Every 457 visa has a primary applicant, in this instance – you, and where the primary applicant’s partner makes a joint application for a 457 visa or makes a subsequent application to be joined to the primary applicant’s 457 visa, that secondary applicant will be granted a 457 visa with no work restrictions.
If you leave your current employment, you have 90 days to find a new sponsor. Unfortunately though, taking part in a remunerated trial period of employment will result in a breach of the conditions on your current visa – which are that you must only work for the current sponsor.
Worst case, is that If you do take part in a “trial” period of remunerated employment, your current visa may be cancelled. It’s a difficult problem for employment seekers on 457 visas once they have left their sponsored employment to work out how to demonstrate their skills to a potential new employer. A possible solution to this issue may be to enter into a written agreement with a potential employer that spells out that you are not employed, are not being remunerated and are simply present on the employer’s premises to demonstrate your skills and undergo an interview.
If that new employer then offers you a position, ensure that the employer becomes an approved sponsor (if not one already) and nominates you immediately for the position so that you can move into paid employment again as soon as possible. Remember that you cannot work for the new employer until the Department approves the new nomination.
The following visas provide the most common pathway for 457 visa holders (DIBP figures) to reach PR:
- SC 186 – Employer Nominated Scheme
- SC 187 – Regional Sponsored Migration Scheme
- SC189 – Skilled Independent
- SC 190 – Skilled Nominated
SC186 and SC187 visas can be accessed via Direct Entry or via a Temporary Residence Transition stream (TRT) where the SC457-visa holder has been on the SC457 visa and has worked for the same employer for at least two years.

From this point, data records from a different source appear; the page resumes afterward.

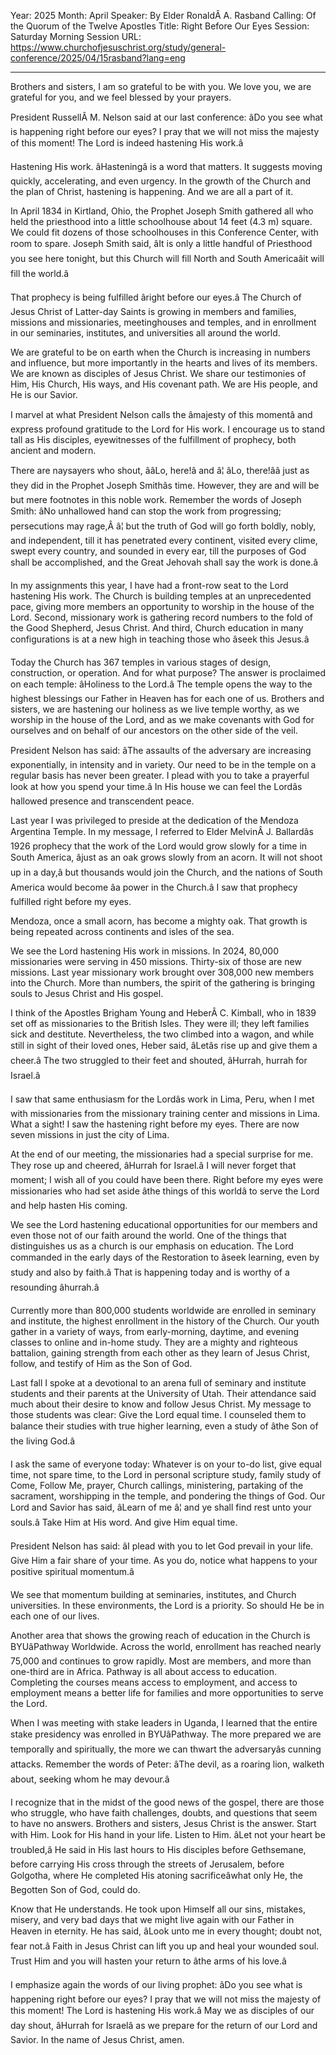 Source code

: Year: 2025
Month: April
Speaker: By Elder RonaldÂ A. Rasband
Calling: Of the Quorum of the Twelve Apostles
Title: Right Before Our Eyes
Session: Saturday Morning Session
URL: https://www.churchofjesuschrist.org/study/general-conference/2025/04/15rasband?lang=eng

---

Brothers and sisters, I am so grateful to be with you. We love you, we are grateful for you, and we feel blessed by your prayers.

President RussellÂ M. Nelson said at our last conference: âDo you see what is happening right before our eyes? I pray that we will not miss the majesty of this moment! The Lord is indeed hastening His work.â

Hastening His work. âHasteningâ is a word that matters. It suggests moving quickly, accelerating, and even urgency. In the growth of the Church and the plan of Christ, hastening is happening. And we are all a part of it.

In April 1834 in Kirtland, Ohio, the Prophet Joseph Smith gathered all who held the priesthood into a little schoolhouse about 14 feet (4.3 m) square. We could fit dozens of those schoolhouses in this Conference Center, with room to spare. Joseph Smith said, âIt is only a little handful of Priesthood you see here tonight, but this Church will fill North and South Americaâit will fill the world.â

That prophecy is being fulfilled âright before our eyes.â The Church of Jesus Christ of Latter-day Saints is growing in members and families, missions and missionaries, meetinghouses and temples, and in enrollment in our seminaries, institutes, and universities all around the world.

We are grateful to be on earth when the Church is increasing in numbers and influence, but more importantly in the hearts and lives of its members. We are known as disciples of Jesus Christ. We share our testimonies of Him, His Church, His ways, and His covenant path. We are His people, and He is our Savior.

I marvel at what President Nelson calls the âmajesty of this momentâ and express profound gratitude to the Lord for His work. I encourage us to stand tall as His disciples, eyewitnesses of the fulfillment of prophecy, both ancient and modern.

There are naysayers who shout, ââLo, here!â and â¦ âLo, there!ââ just as they did in the Prophet Joseph Smithâs time. However, they are and will be but mere footnotes in this noble work. Remember the words of Joseph Smith: âNo unhallowed hand can stop the work from progressing; persecutions may rage,Â â¦ but the truth of God will go forth boldly, nobly, and independent, till it has penetrated every continent, visited every clime, swept every country, and sounded in every ear, till the purposes of God shall be accomplished, and the Great Jehovah shall say the work is done.â

In my assignments this year, I have had a front-row seat to the Lord hastening His work. The Church is building temples at an unprecedented pace, giving more members an opportunity to worship in the house of the Lord. Second, missionary work is gathering record numbers to the fold of the Good Shepherd, Jesus Christ. And third, Church education in many configurations is at a new high in teaching those who âseek this Jesus.â

Today the Church has 367 temples in various stages of design, construction, or operation. And for what purpose? The answer is proclaimed on each temple: âHoliness to the Lord.â The temple opens the way to the highest blessings our Father in Heaven has for each one of us. Brothers and sisters, we are hastening our holiness as we live temple worthy, as we worship in the house of the Lord, and as we make covenants with God for ourselves and on behalf of our ancestors on the other side of the veil.

President Nelson has said: âThe assaults of the adversary are increasing exponentially, in intensity and in variety. Our need to be in the temple on a regular basis has never been greater. I plead with you to take a prayerful look at how you spend your time.â In His house we can feel the Lordâs hallowed presence and transcendent peace.

Last year I was privileged to preside at the dedication of the Mendoza Argentina Temple. In my message, I referred to Elder MelvinÂ J. Ballardâs 1926 prophecy that the work of the Lord would grow slowly for a time in South America, âjust as an oak grows slowly from an acorn. It will not shoot up in a day,â but thousands would join the Church, and the nations of South America would become âa power in the Church.â I saw that prophecy fulfilled right before my eyes.

Mendoza, once a small acorn, has become a mighty oak. That growth is being repeated across continents and isles of the sea.

We see the Lord hastening His work in missions. In 2024, 80,000 missionaries were serving in 450 missions. Thirty-six of those are new missions. Last year missionary work brought over 308,000 new members into the Church. More than numbers, the spirit of the gathering is bringing souls to Jesus Christ and His gospel.

I think of the Apostles Brigham Young and HeberÂ C. Kimball, who in 1839 set off as missionaries to the British Isles. They were ill; they left families sick and destitute. Nevertheless, the two climbed into a wagon, and while still in sight of their loved ones, Heber said, âLetâs rise up and give them a cheer.â The two struggled to their feet and shouted, âHurrah, hurrah for Israel.â

I saw that same enthusiasm for the Lordâs work in Lima, Peru, when I met with missionaries from the missionary training center and missions in Lima. What a sight! I saw the hastening right before my eyes. There are now seven missions in just the city of Lima.

At the end of our meeting, the missionaries had a special surprise for me. They rose up and cheered, âHurrah for Israel.â I will never forget that moment; I wish all of you could have been there. Right before my eyes were missionaries who had set aside âthe things of this worldâ to serve the Lord and help hasten His coming.

We see the Lord hastening educational opportunities for our members and even those not of our faith around the world. One of the things that distinguishes us as a church is our emphasis on education. The Lord commanded in the early days of the Restoration to âseek learning, even by study and also by faith.â That is happening today and is worthy of a resounding âhurrah.â

Currently more than 800,000 students worldwide are enrolled in seminary and institute, the highest enrollment in the history of the Church. Our youth gather in a variety of ways, from early-morning, daytime, and evening classes to online and in-home study. They are a mighty and righteous battalion, gaining strength from each other as they learn of Jesus Christ, follow, and testify of Him as the Son of God.

Last fall I spoke at a devotional to an arena full of seminary and institute students and their parents at the University of Utah. Their attendance said much about their desire to know and follow Jesus Christ. My message to those students was clear: Give the Lord equal time. I counseled them to balance their studies with true higher learning, even a study of âthe Son of the living God.â

I ask the same of everyone today: Whatever is on your to-do list, give equal time, not spare time, to the Lord in personal scripture study, family study of Come, Follow Me, prayer, Church callings, ministering, partaking of the sacrament, worshipping in the temple, and pondering the things of God. Our Lord and Savior has said, âLearn of me â¦ and ye shall find rest unto your souls.â Take Him at His word. And give Him equal time.

President Nelson has said: âI plead with you to let God prevail in your life. Give Him a fair share of your time. As you do, notice what happens to your positive spiritual momentum.â

We see that momentum building at seminaries, institutes, and Church universities. In these environments, the Lord is a priority. So should He be in each one of our lives.

Another area that shows the growing reach of education in the Church is BYUâPathway Worldwide. Across the world, enrollment has reached nearly 75,000 and continues to grow rapidly. Most are members, and more than one-third are in Africa. Pathway is all about access to education. Completing the courses means access to employment, and access to employment means a better life for families and more opportunities to serve the Lord.

When I was meeting with stake leaders in Uganda, I learned that the entire stake presidency was enrolled in BYUâPathway. The more prepared we are temporally and spiritually, the more we can thwart the adversaryâs cunning attacks. Remember the words of Peter: âThe devil, as a roaring lion, walketh about, seeking whom he may devour.â

I recognize that in the midst of the good news of the gospel, there are those who struggle, who have faith challenges, doubts, and questions that seem to have no answers. Brothers and sisters, Jesus Christ is the answer. Start with Him. Look for His hand in your life. Listen to Him. âLet not your heart be troubled,â He said in His last hours to His disciples before Gethsemane, before carrying His cross through the streets of Jerusalem, before Golgotha, where He completed His atoning sacrificeâwhat only He, the Begotten Son of God, could do.

Know that He understands. He took upon Himself all our sins, mistakes, misery, and very bad days that we might live again with our Father in Heaven in eternity. He has said, âLook unto me in every thought; doubt not, fear not.â Faith in Jesus Christ can lift you up and heal your wounded soul. Trust Him and you will hasten your return to âthe arms of his love.â

I emphasize again the words of our living prophet: âDo you see what is happening right before our eyes? I pray that we will not miss the majesty of this moment! The Lord is hastening His work.â May we as disciples of our day shout, âHurrah for Israelâ as we prepare for the return of our Lord and Savior. In the name of Jesus Christ, amen.
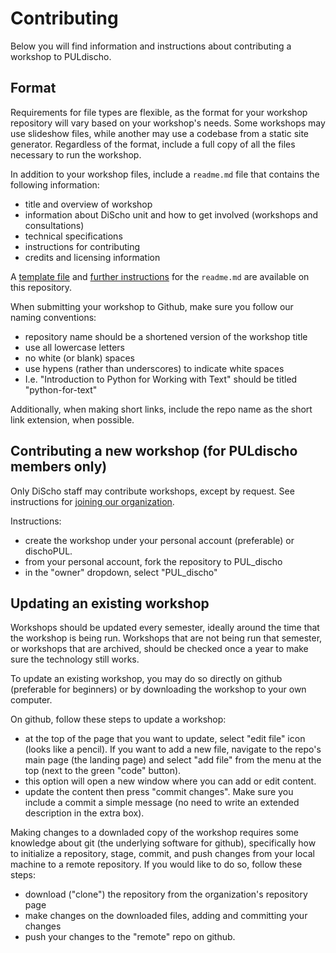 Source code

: # Contributing
Below you will find information and instructions about contributing a workshop to PULdischo. 

## Format
Requirements for file types are flexible, as the format for your workshop repository will vary based on your workshop's needs. Some workshops may use
slideshow files, while another may use a codebase from a static site generator. Regardless of the format, include a full copy of
all the files necessary to run the workshop. 

In addition to your workshop files, include a `readme.md` file that contains the following information:
- title and overview of workshop
- information about DiScho unit and how to get involved (workshops and consultations)
- technical specifications
- instructions for contributing
- credits and licensing information

A [template file](/readme_template.md) and [further instructions](/readme.md/) for the `readme.md` are available on this repository. 

When submitting your workshop to Github, make sure you follow our naming conventions:
- repository name should be a shortened version of the workshop title
- use all lowercase letters
- no white (or blank) spaces
- use hypens (rather than underscores) to indicate white spaces
- I.e. "Introduction to Python for Working with Text" should be titled "python-for-text"

Additionally, when making short links, include the repo name as the short link extension, when possible. 

## Contributing a new workshop (for PULdischo members only)
Only DiScho staff may contribute workshops, except by request. See instructions for [joining our organization](https://github.com/PULdischo/contribute?tab=readme-ov-file#join-our-organization-on-github). 

Instructions:
- create the workshop under your personal account (preferable) or dischoPUL. 
- from your personal account, fork the repository to PUL_discho
- in the "owner" dropdown, select "PUL_discho"

## Updating an existing workshop
Workshops should be updated every semester, ideally around the time that the workshop is being run. Workshops that are not being run that semester, or workshops that are archived, should be checked once a year to make sure the technology still works. 

To update an existing workshop, you may do so directly on github (preferable for beginners) or by downloading the workshop to your own computer. 

On github, follow these steps to update a workshop:
- at the top of the page that you want to update, select "edit file" icon (looks like a pencil). If you want to add a new file, navigate to the repo's main page (the landing page) and select "add file" from the menu at the top (next to the green "code" button).
- this option will open a new window where you can add or edit content.
- update the content then press "commit changes". Make sure you include a commit a simple message (no need to write an extended description in the extra box).

Making changes to a downladed copy of the workshop requires some knowledge about git (the underlying software for github), specifically how to initialize a repository, stage, commit, and push changes from your local machine to a remote repository. If you would like to do so, follow these steps:
- download ("clone") the repository from the organization's repository page
- make changes on the downloaded files, adding and committing your changes
- push your changes to the "remote" repo on github.

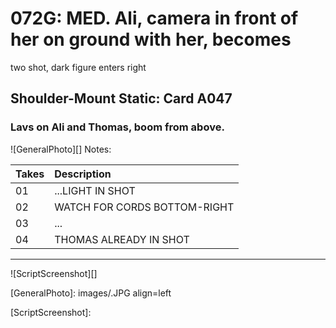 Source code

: # 072G: MED. Ali, camera in front of her on ground with her, becomestwo shot, dark figure enters right

## Shoulder-Mount Static: Card A047

### Lavs on Ali and Thomas, boom from above.

![GeneralPhoto][]
Notes: 

| Takes | Description |
|:---|:----|
| 01 | ...LIGHT IN SHOT |
| 02 | WATCH FOR CORDS BOTTOM-RIGHT |
| 03 | ... |
| 04 | THOMAS ALREADY IN SHOT |

----

![ScriptScreenshot][]


[GeneralPhoto]:  images/.JPG align=left

[ScriptScreenshot]:  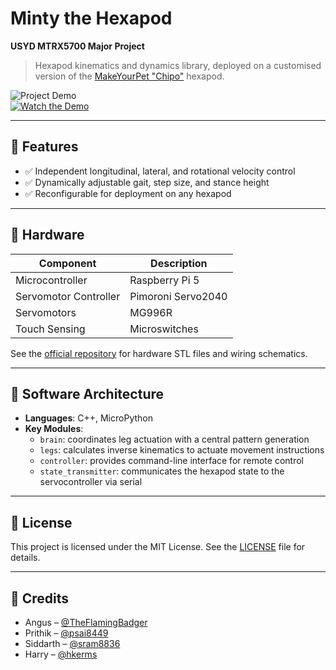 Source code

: # Minty the Hexapod

**USYD MTRX5700 Major Project**

> Hexapod kinematics and dynamics library, deployed on a customised version of the [MakeYourPet "Chipo"](https://github.com/MakeYourPet/hexapod) hexapod.

![Project Demo](link-to-image-or-gif)  
[![Watch the Demo](https://img.shields.io/badge/Watch-Demo-blue)](link-to-video)

---

## 🚀 Features

- ✅ Independent longitudinal, lateral, and rotational velocity control
- ✅ Dynamically adjustable gait, step size, and stance height
- ✅ Reconfigurable for deployment on any hexapod

---

## 🔩 Hardware

| Component            | Description              |
|---------------------|--------------------------|
| Microcontroller      | Raspberry Pi 5     |
| Servomotor Controller | Pimoroni Servo2040 |
| Servomotors         | MG996R              |
| Touch Sensing        | Microswitches      |

See the [official repository](https://github.com/MakeYourPet/hexapod) for hardware STL files and wiring schematics.

---

## 🧠 Software Architecture

- **Languages**: C++, MicroPython
- **Key Modules**:
  - `brain`: coordinates leg actuation with a central pattern generation
  - `legs`: calculates inverse kinematics to actuate movement instructions
  - `controller`: provides command-line interface for remote control
  - `state_transmitter`: communicates the hexapod state to the servocontroller via serial

---

## 📄 License

This project is licensed under the MIT License. See the [LICENSE](LICENSE) file for details.

---

## 🙌 Credits

- Angus – [@TheFlamingBadger](https://github.com/TheFlamingBadger)
- Prithik – [@psai8449](https://github.com/psai8449)
- Siddarth – [@sram8836](https://github.com/sram8836)
- Harry – [@hkerms](https://github.com/hkerms)
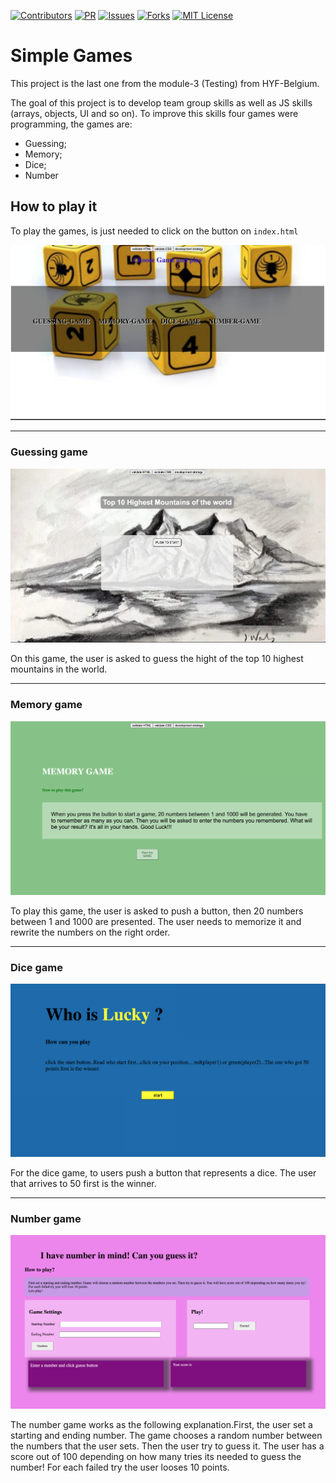 [![Contributors][contributors-shield]][contributors-url]
[![PR][pr-shield]][pr-url]
[![Issues][issues-shield]][issues-url]
[![Forks][forks-shield]][forks-url]
[![MIT License][license-shield]][license-url]

[contributors-shield]: https://img.shields.io/badge/4-Contributors%20-brightgreen
[contributors-url]: https://github.com/yildiraykoyuncu/testing-module-project-simple-games/graphs/contributors
[forks-shield]: https://img.shields.io/badge/-Forks-blue
[forks-url]: https://github.com/yildiraykoyuncu/testing-module-project-simple-games/network/members
[issues-shield]: https://img.shields.io/badge/-ISSUES-green
[issues-url]: https://github.com/yildiraykoyuncu/testing-module-project-simple-games/issues
[pr-shield]: https://img.shields.io/badge/-Pull%20Requests%20-blueviolet
[pr-url]: https://github.com/yildiraykoyuncu/testing-module-project-simple-games/pulls
[license-shield]: https://img.shields.io/badge/-LICENSE-red
[license-url]: https://github.com/yildiraykoyuncu/testing-module-project-simple-games/blob/master/LICENSE

# Simple Games

This project is the last one from the module-3 (Testing) from HYF-Belgium. 

The goal of this project is to develop team group skills as well as JS skills (arrays, objects, UI and so on). To improve this skills four games were programming, the games are:

* Guessing;
* Memory; 
* Dice; 
* Number

## How to play it

To play the games, is just needed to click on the button on `index.html`

![index](./img/index.png)

---

### Guessing game

![guessing](./img/guessing-game.png)

On this game, the user is asked to guess the hight of the top 10 highest mountains in the world.

---
### Memory game

![memory](./img/memory-game.png)

To play this game, the user is asked to push a button, then 20 numbers between 1 and 1000 are presented. The user needs to memorize it and rewrite the numbers on the right order.

---
### Dice game

![dice](./img/dice-game.png)

For the dice game, to users push a button that represents a dice. The user that arrives to 50 first is the winner.

---
### Number game


![number](./img/number-game.png)

The number game works as the following explanation.First, the user set a starting and ending number. The game chooses a random number between the numbers that the user sets. Then the user try to guess it. The user has a score out of 100 depending on how many tries its needed to guess the number! For each failed try the user looses 10 points.
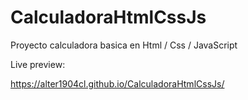 # CalculadoraHtmlCssJs
Proyecto calculadora basica en Html / Css / JavaScript

Live preview:

https://alter1904cl.github.io/CalculadoraHtmlCssJs/
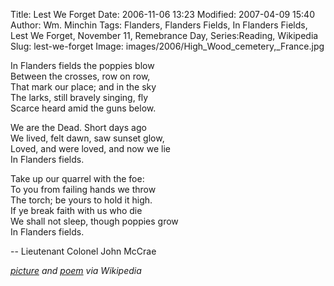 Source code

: Title: Lest We Forget
Date: 2006-11-06 13:23
Modified: 2007-04-09 15:40
Author: Wm. Minchin
Tags: Flanders, Flanders Fields, In Flanders Fields, Lest We Forget, November 11, Remebrance Day, Series:Reading, Wikipedia
Slug: lest-we-forget
Image: images/2006/High_Wood_cemetery,_France.jpg

In Flanders fields the poppies blow  
Between the crosses, row on row,  
That mark our place; and in the sky  
The larks, still bravely singing, fly  
Scarce heard amid the guns below.

We are the Dead. Short days ago  
We lived, felt dawn, saw sunset glow,  
Loved, and were loved, and now we lie  
In Flanders fields.

Take up our quarrel with the foe:  
To you from failing hands we throw  
The torch; be yours to hold it high.  
If ye break faith with us who die  
We shall not sleep, though poppies grow  
In Flanders fields.

-- Lieutenant Colonel John McCrae

*[picture](https://commons.wikimedia.org/wiki/File:High_Wood_cemetery,_France.jpg) and
[poem](https://en.wikipedia.org/wiki/In_Flanders_Fields) via Wikipedia*
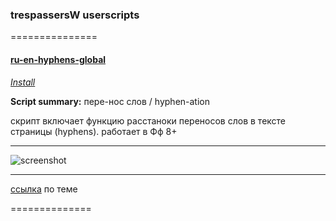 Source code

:### trespassersW userscripts

===============

#### [ru-en-hyphens-global](src/ru-en-hyphens-global.user.js) 

 *[Install](https://github.com/trespassersW/UserScripts/raw/master/src/ru-en-hyphens-global.user.js)*

 **Script summary:** пере-нос слов / hyphen-ation

скрипт включает функцию расстаноки переносов слов в тексте страницы (hyphens).
работает в Фф 8+ 

----

![screenshot](http://img826.imageshack.us/img826/2619/hyphenation.gif)

----

[ссылка](http://lurkmore.to/%D0%A2%D0%B0%D0%BA_%D0%B2%D0%B5%D1%80%D1%81%D1%82%D0%B0%D1%8E%D1%82_%D1%82%D0%BE%D0%BB%D1%8C%D0%BA%D0%BE_%D0%BC%D1%83%D0%B4%D0%B0%D0%BA%D0%B8#.D0.9D.D0.B0_.D1.81.D0.B0.D0.BC.D0.BE.D0.BC_.D0.B4.D0.B5.D0.BB.D0.B5)  по теме 

==============
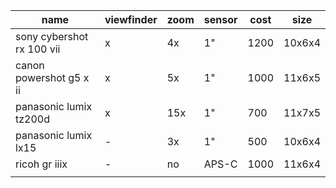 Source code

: | name                      | viewfinder | zoom | sensor | cost | size   |
| ------------------------- | ---------- | ---- | ------ | ---- | ------ |
| sony cybershot rx 100 vii | x          | 4x   | 1"     | 1200 | 10x6x4 |
| canon powershot g5 x ii   | x          | 5x   | 1"     | 1000 | 11x6x5 |
| panasonic lumix tz200d    | x          | 15x  | 1"     | 700  | 11x7x5 |
| panasonic lumix lx15      | -          | 3x   | 1"     | 500  | 10x6x4 |
| ricoh gr iiix             | -          | no   | APS-C  | 1000 | 11x6x4 |
|                           |            |      |        |      |        |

A Direct Entry application may be lodged anytime before your two years is up but you will require a skills assessment for the SC186 option and may require one for the SC187 option depending on your occupation and qualifications.
There is no skills assessment requirement for the TRT.
SC189 and SC190 visas require skills assessments, EOI’s and an invitation to apply. The advantages of these visas though is that no evidence of licensing is required if you work in a licensed trade such as Carpenter, RACE engineer, fitter, plumber etc, and you’re also not reliant on an employer nomination as you are with the SC186 and SC187 options.